チャットボットと異なり、AIエージェントは「ツール」を使って自律的に行動できます。Difyでは以下のツールがデフォルトで利用可能です。

  • Webサーチ: SerpAPIやGoogle検索で最新情報を取得
  • Wikipediaリーダー: 百科事典情報の参照
  • 計算機: 数値計算の正確な実行
  • カスタムツール: APIエンドポイントを登録して任意のツールを追加

エージェント作成の手順

  1. 「スタジオ」→「アプリを作成」→「エージェント」を選択
  2. 「システムプロンプト」を設定(エージェントの役割・制約・回答形式を定義)
  3. 「ツール」から使用するツールを有効化
  4. 「ナレッジ」から関連するナレッジベースを接続
  5. 「LLM」でモデルを選択(Claude推奨:長文推論に強い)

システムプロンプト例(社内リサーチエージェント):

あなたは{{company_name}}の社内リサーチアシスタントです。
ユーザーからの質問に対して、以下のルールに従って回答してください:

1. まず社内ナレッジベースを検索し、関連情報があれば引用してください
2. 社内情報で解決しない場合のみ、Webサーチを使用してください
3. 推測や不確かな情報を答える際は「推測:」と明記してください
4. 個人情報・機密情報を扱う可能性がある質問には回答せず、担当者に誘導してください
5. 回答の最後に「参照ソース」として引用元を必ず明記してください

不足している情報があれば、回答前に確認質問をしてください。

RAGナレッジベースの精度を最大化する設定

ナレッジベースの精度は設定次第で大きく変わります。顧問先で試行錯誤してわかった最適設定を共有します。

チャンク設定の最適化

設定項目デフォルト推奨値理由
チャンクサイズ500 tokens300〜500 tokens文書の密度に応じて調整。技術文書は短め
チャンクオーバーラップ50 tokens50〜100 tokens文脈の連続性を維持するために重複を持たせる
インデックス方法ベクトル検索ハイブリッド検索ベクトル検索+全文検索の組み合わせで精度向上
検索件数(Top K)3件5〜10件多めに取得してLLMに絞り込みを任せる

対応ファイル形式

2026年3月現在、以下のファイル形式をアップロード可能です。

  • PDF(スキャンPDFにはOCR処理が必要)
  • Word(.docx)
  • PowerPoint(.pptx)
  • テキスト(.txt、.md)
  • CSV / Excel(表形式データ)
  • URLからのウェブページ取り込み(クローリング機能)

精度向上のためのテクニック

研修先で実際に効果があった精度向上テクニックをご紹介します。

テクニック1:ドキュメントにメタデータを追加

アップロード後に各チャンクに「文書名」「作成日」「部門」などのメタデータを付与すると、検索精度が上がります。「2025年版の規程だけ参照して」という絞り込みも可能になります。

テクニック2:定期的なインデックス更新

文書を更新したら必ず「再インデックス」を実行してください。古いチャンクと新しいチャンクが混在すると矛盾した回答が出ます。

テクニック3:「回答不可」の条件を明示する

システムプロンプトに以下を追加:
「ナレッジベースに情報がない質問には
「申し訳ありませんが、その情報は現在の社内ナレッジベースには含まれていません。
[担当部署]にお問い合わせください」と回答してください。
不足している情報があれば最初に質問してから作業を開始してください。」

ワークフローモードの活用

ワークフローは「複数の処理を順番に自動実行する」モードです。チャットボットより複雑なユースケースに対応できます。

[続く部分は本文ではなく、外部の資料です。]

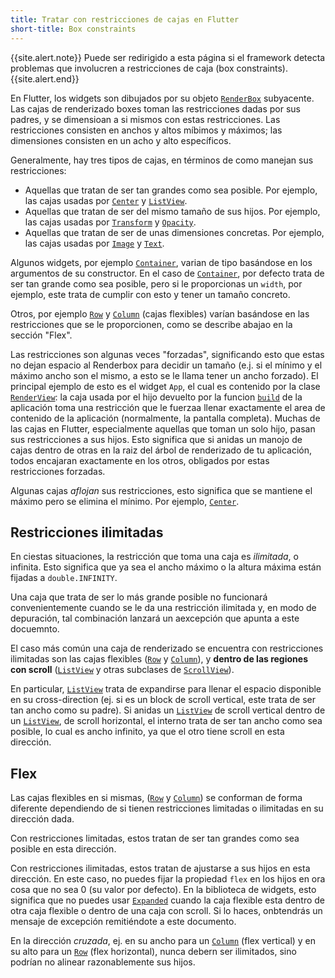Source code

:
 ```yaml
---
title: Tratar con restricciones de cajas en Flutter
short-title: Box constraints
---
```


{{site.alert.note}}
  Puede ser redirigido a esta página si el framework detecta problemas que involucren a 
  restricciones de caja (box constraints).
{{site.alert.end}}


En Flutter, los widgets son dibujados por su objeto [`RenderBox`](https://docs.flutter.io/flutter/rendering/RenderBox-class.html) subyacente. Las cajas de renderizado boxes toman las restricciones dadas por 
sus padres, y se dimensioan a si mismos con estas 
restricciones. Las restricciones consisten en anchos y altos míbimos y 
máximos; las dimensiones consisten en un acho y alto específicos.

Generalmente, hay tres tipos de cajas, en términos de como manejan 
sus restricciones:

- Aquellas que tratan de ser tan grandes como sea posible.
  Por ejemplo, las cajas usadas por [`Center`](https://docs.flutter.io/flutter/widgets/Center-class.html) y [`ListView`](https://docs.flutter.io/flutter/widgets/ListView-class.html).
- Aquellas que tratan de ser del mismo tamaño de sus hijos.
  Por ejemplo, las cajas usadas por [`Transform`](https://docs.flutter.io/flutter/widgets/Transform-class.html) y [`Opacity`](https://docs.flutter.io/flutter/widgets/Opacity-class.html).
- Aquellas que tratan de ser de unas dimensiones concretas.
  Por ejemplo, las cajas usadas por [`Image`](https://docs.flutter.io/flutter/dart-ui/Image-class.html) y [`Text`](https://docs.flutter.io/flutter/widgets/Text-class.html).

Algunos widgets, por ejemplo [`Container`](https://docs.flutter.io/flutter/widgets/Container-class.html), varian de tipo basándose en 
los argumentos de su constructor. En el caso de [`Container`](https://docs.flutter.io/flutter/widgets/Container-class.html), por defecto
trata de ser tan grande como sea posible, pero si le proporcionas un `width`, por 
ejemplo, este trata de cumplir con esto y tener un tamaño concreto.

Otros, por ejemplo [`Row`](https://docs.flutter.io/flutter/widgets/Row-class.html) y [`Column`](https://docs.flutter.io/flutter/widgets/Column-class.html) (cajas flexibles) varían basándose en las
restricciones que se le proporcionen, como se describe abajao en la sección "Flex".

Las restricciones son algunas veces "forzadas", significando esto que estas no dejan espacio 
al Renderbox para decidir un tamaño (e.j. si el mínimo y 
el máximo ancho son el mismo, a esto se le llama tener un ancho forzado). El
principal ejemplo de esto es el widget `App`, el cual es contenido por la clase
[`RenderView`](https://docs.flutter.io/flutter/rendering/RenderView-class.html): 
la caja usada por el hijo devuelto por la funcion 
[`build`](https://docs.flutter.io/flutter/widgets/State/build.html) de la
aplicación toma una restricción que le fuerzaa llenar
exactamente el area de contenido de la aplicación (normalmente, la pantalla
completa). Muchas de las cajas en Flutter, especialmente aquellas que toman un 
solo hijo, pasan sus restricciones a sus hijos. Esto
significa que si anidas un manojo de cajas dentro de otras en la raiz
del árbol de renderizado de tu aplicación, todos encajaran exactamente en los
otros, obligados por estas restricciones forzadas.

Algunas cajas _aflojan_ sus restricciones, esto significa que se mantiene el máximo
pero se elimina el mínimo. Por ejemplo,
[`Center`](https://docs.flutter.io/flutter/widgets/Center-class.html).

Restricciones ilimitadas
---------------------

En ciestas situaciones, la restricción que toma una caja es 
_ilimitada_, o infinita. Esto significa que ya sea el ancho máximo o 
la altura máxima están fijadas a `double.INFINITY`.

Una caja que trata de ser lo más grande posible no funcionará convenientemente cuando 
se le da una restricción ilimitada y, en modo de depuración, tal combinación
lanzará un aexcepción que apunta a este docuemnto.

El caso más común una caja de renderizado se encuentra con restricciones
ilimitadas son las cajas flexibles
([`Row`](https://docs.flutter.io/flutter/widgets/Row-class.html)
y [`Column`](https://docs.flutter.io/flutter/widgets/Column-class.html)),
y **dentro de las regiones con scroll**
([`ListView`](https://docs.flutter.io/flutter/widgets/ListView-class.html)
y otras subclases de [`ScrollView`](https://docs.flutter.io/flutter/widgets/ScrollView-class.html)).

En particular, [`ListView`](https://docs.flutter.io/flutter/widgets/ListView-class.html)
trata de expandirse para llenar el espacio disponible 
en su cross-direction (ej. si es un block de scroll vertical, este trata
de ser tan ancho como su padre). Si anidas un 
[`ListView`](https://docs.flutter.io/flutter/widgets/ListView-class.html) de scroll vertical
dentro de un [`ListView`](https://docs.flutter.io/flutter/widgets/ListView-class.html),
de scroll horizontal, el interno trata de ser tan ancho como sea posible, 
lo cual es ancho infinito, ya que el otro tiene scroll en esta dirección.

Flex
----

Las cajas flexibles en si mismas, 
([`Row`](https://docs.flutter.io/flutter/widgets/Row-class.html)
y [`Column`](https://docs.flutter.io/flutter/widgets/Column-class.html))
se conforman de forma diferente 
dependiendo de si tienen restricciones limitadas o ilimitadas en 
su dirección dada.

Con restricciones limitadas, estos tratan de ser tan grandes como sea posible en esta
dirección.

Con restricciones ilimitadas, estos tratan de ajustarse a sus hijos en esta 
dirección. En este caso, no puedes fijar la propiedad `flex` en los hijos en
ora cosa que no sea 0 (su valor por defecto). En la biblioteca de widgets, esto
significa que no puedes usar [`Expanded`](https://docs.flutter.io/flutter/widgets/Expanded-class.html)
cuando la caja flexible esta dentro de 
otra caja flexible o dentro de una caja con scroll. Si lo haces, onbtendrás un
mensaje de excepción remitiéndote a este documento.

En la dirección _cruzada_, ej. en su ancho para un [`Column`](https://docs.flutter.io/flutter/widgets/Column-class.html) (flex vertical) y en su 
alto para un [`Row`](https://docs.flutter.io/flutter/widgets/Row-class.html) (flex horizontal), nunca debern ser ilimitados, 
sino podrían no alinear razonablemente sus hijos.
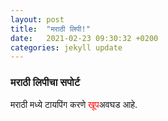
 ```yaml
---
layout: post
title:  "मराठी लिपी!"
date:   2021-02-23 09:30:32 +0200
categories: jekyll update
---
```


### मराठी लिपीचा सपोर्ट

मराठी मध्ये टायपिंग करणे <font color='red'>खूप</font>अवघड आहे. 
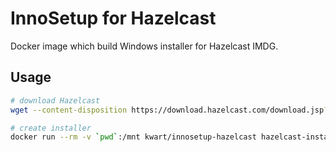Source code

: # InnoSetup for Hazelcast

Docker image which build Windows installer for Hazelcast IMDG.

## Usage

```bash
# download Hazelcast
wget --content-disposition https://download.hazelcast.com/download.jsp?version=hazelcast-4.0.3

# create installer
docker run --rm -v `pwd`:/mnt kwart/innosetup-hazelcast hazelcast-installer /mnt/hazelcast-4.0.3.zip
```
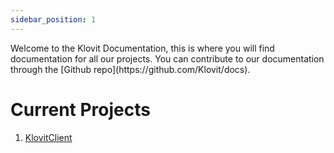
 ```yaml
---
sidebar_position: 1
---
```

<head>
  <title>Klovit | Introduction</title>
  <meta charset="utf-8" />
  <meta name="viewport" content="width=device-width, initial-scale=1, shrink-to-fit=no" />
  <meta name="description" content="The Next-Gen Developers" />
  <meta name="keywords" content="KlovitClient, Klovit," />
  <meta name="author" content="Klovit" />
  <meta name="copyright" content="Klovit" />
  <meta property="og:type" content="website" />
  <meta property="og:title" content="Klovit" />
  <meta property="og:description" content="The Next-Gen Developers." />
  <meta property="og:image" content="https://docs.klovit.tech/img/Klovit%20Logo.png" />
  <meta name="twitter:card" content="https://docs.klovit.tech/img/Klovit%20Logo.png" />
  <meta name="twitter:title" content="Klovit" />
  <meta name="twitter:description" content="The Next-Gen Developers." />
  <meta name="twitter:image" content="https://docs.klovit.tech/img/Klovit%20Logo.png" />
  <meta name="twitter:image:src" content="https://docs.klovit.tech/img/Klovit%20Logo.png" />
</head>
Welcome to the Klovit Documentation, this is where you will find documentation for all our projects. You can contribute to our documentation through the [Github repo](https://github.com/Klovit/docs).

# Current Projects
1. [KlovitClient](https://docs.klovit.tech/docs/KlovitClient/Introduction)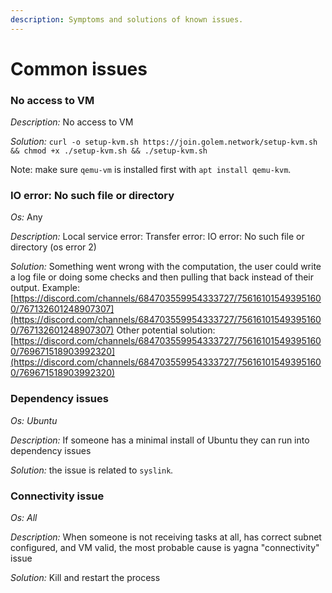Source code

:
 ```yaml
---
description: Symptoms and solutions of known issues.
---
```


# Common issues

### No access to VM

_Description:_ No access to VM

 _Solution:_ `curl -o setup-kvm.sh https://join.golem.network/setup-kvm.sh && chmod +x ./setup-kvm.sh && ./setup-kvm.sh` 

Note: make sure `qemu-vm` is installed first with `apt install qemu-kvm`.

### IO error: No such file or directory

_Os:_ Any

_Description:_  Local service error: Transfer error: IO error: No such file or directory \(os error 2\)

_Solution:_  Something went wrong with the computation, the user could write a log file or doing some checks and then pulling that back instead of their output. Example: [https://discord.com/channels/684703559954333727/756161015493951600/767132601248907307](https://discord.com/channels/684703559954333727/756161015493951600/767132601248907307) Other potential solution: [https://discord.com/channels/684703559954333727/756161015493951600/769671518903992320](https://discord.com/channels/684703559954333727/756161015493951600/769671518903992320)

### Dependency issues

_Os: Ubuntu_

_Description:_ If someone has a minimal install of Ubuntu they can run into dependency issues

_Solution:_ the issue is related to `syslink`_._

### Connectivity issue

_Os: All_

_Description:_ When someone is not receiving tasks at all, has correct subnet configured, and VM valid, the most probable cause is yagna "connectivity" issue

_Solution:_ Kill and restart the process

ワークフロー例:問い合わせメールの自動分類・回答生成

以下はDifyのワークフローで実装できる処理フローの例です。

[開始ノード(メール本文を入力変数として受け取る)]
  ↓
[LLMノード1: 問い合わせカテゴリを分類]
  ↓
[条件分岐ノード: カテゴリに応じて処理を分岐]
  ├─ 製品に関する質問 → [ナレッジ検索ノード(製品マニュアルDB)] → [LLMノード2: 回答生成]
  ├─ 価格・契約に関する質問 → [HTTP Request(CRMから顧客情報取得)] → [LLMノード3: パーソナライズ回答]
  └─ クレーム → [LLMノード4: エスカレーション文生成] → [担当者に転送]
  ↓
[終了ノード(生成された回答テキストを出力)]

ワークフロー作成の実践ポイント

  • 変数は「わかりやすい名前」をつける: input_email、classified_category、draft_replyのように命名する
  • 各LLMノードに独立したシステムプロンプト: 「分類専用AI」「回答生成AI」を分けることで精度が上がる
  • 出力形式を明示する: LLMノードのプロンプトに以下のように指定する
JSON形式で出力してください:
{
  "category": "製品質問 | 価格問い合わせ | クレーム | その他",
  "confidence": 0.0〜1.0,
  "summary": "問い合わせ内容の1行要約"
}
仮定した点は必ず "assumption" フィールドに記載してください。

Claude・GPT-4oとの連携設定

Anthropic(Claude)の設定

  1. 画面右上アイコン → 「設定」→「モデルプロバイダー」→「Anthropic」
  2. Anthropic API Keyを入力(console.anthropic.comで取得)
  3. 「保存」→ アプリ設定の「LLM」プルダウンから「claude-sonnet-4-6」等を選択

Claude(Anthropic)はDifyのRAG用途で特に相性が良いです。長文ドキュメントの文脈をしっかり保持して回答する精度が高く、社内ナレッジの横断検索に向いています。

OpenAI(GPT-4o)の設定

  1. 「設定」→「モデルプロバイダー」→「OpenAI」
  2. OpenAI APIキーを入力(platform.openai.comで取得)
  3. モデル選択: gpt-4o(最高精度)またはgpt-4o-mini(低コスト)

Google AI(Gemini)の設定

  1. 「設定」→「モデルプロバイダー」→「Google」→ API Keyを入力
  2. モデル選択: gemini-2.0-flash(コスパ最良、速度重視)またはgemini-3-pro(精度重視)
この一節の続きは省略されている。